Before him stood the three Sea Demigods: Coraline, Corren, and Vaelor. They were grouped around a tear in reality—a Void Passage.


"Giant King," Coraline said softly. She had abandoned her translucent, watery avatar for a form of solid, breathtaking divinity clad in emerald silks.


"Aren’t you curious?" she asked, her voice melodic. "The World of Eldoria is surrounded by a Realm Barrier. Don’t you want to know how we bypassed it to open this gate?"


Orion remained silent. Of course he was curious. But asking would reveal ignorance, and ignorance was weakness. Besides, once these interlopers were gone, he and Leonidas would pay the Deputy Commander—Thresh—to completely overhaul the planetary defenses. Thresh had built the arrays for the Valkorath Realm; copying that schematic would be child’s play.
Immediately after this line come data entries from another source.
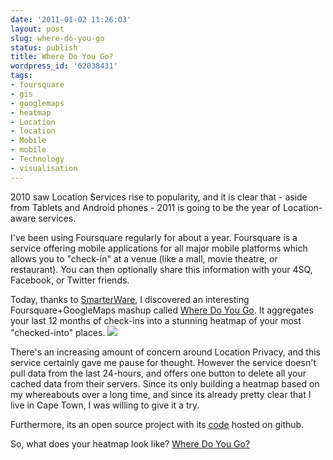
 ```yaml
---
date: '2011-01-02 11:26:03'
layout: post
slug: where-do-you-go
status: publish
title: Where Do You Go?
wordpress_id: '62038431'
tags:
- foursquare
- gis
- googlemaps
- heatmap
- Location
- location
- Mobile
- mobile
- Technology
- visualisation
---
```


2010 saw Location Services rise to popularity, and it is clear that - aside from Tablets and Android phones - 2011 is going to be the year of Location-aware services.

I've been using Foursquare regularly for about a year. Foursquare is a service offering mobile applications for all major mobile platforms which allows you to "check-in" at a venue (like a mall, movie theatre, or restaurant). You can then optionally share this information with your 4SQ, Facebook, or Twitter friends.

Today, thanks to [SmarterWare](http://smarterware.org/7049/wheredoyougo-heatmaps-foursquare-check-ins), I discovered an interesting Foursquare+GoogleMaps mashup called [Where Do You Go](http://www.wheredoyougo.net/). It aggregates your last 12 months of check-ins into a stunning heatmap of your most "checked-into" places.
![](http://timk.co.za/wp-content/uploads/2011/01/Screen-shot-2011-01-01-at-3.49.21-PM.png)

There's an increasing amount of concern around Location Privacy, and this service certainly gave me pause for thought. However the service doesn't pull data from the last 24-hours, and offers one button to delete all your cached data from their servers. Since its only building a heatmap based on my whereabouts over a long time, and since its already pretty clear that I live in Cape Town, I was willing to give it a try.

Furthermore, its an open source project with its [code](https://github.com/lehrblogger/where-do-you-go) hosted on github.

So, what does your heatmap look like? [Where Do You Go?](http://www.wheredoyougo.net)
"Did you see them?" Coraline pressed, changing the subject. "The Zeythan Dreadfin Race?"


Orion’s gaze settled on her. She was intelligent, perceptive, and beautiful—a dangerous combination.


"Some truths are reserved for the inner circle," Orion said, his voice low and vibrating with power. A slow, predatory smile touched his lips.


"Do you really want to know?"


He stepped closer, his aura pressing against hers.


"Become my woman. Warm my bed. Pledge your loyalty to me, and I will whisper every secret of this world into your ear."


It was a taunt. A deliberate, arrogant provocation designed to flush the diplomacy out of the conversation.


Coraline’s expression didn’t waver, though a flicker of amusement danced in her eyes.


"The Giant King has a robust sense of humor," she replied smoothly, bowing slightly. "Coraline was merely making conversation. I would not dare pry into your secrets."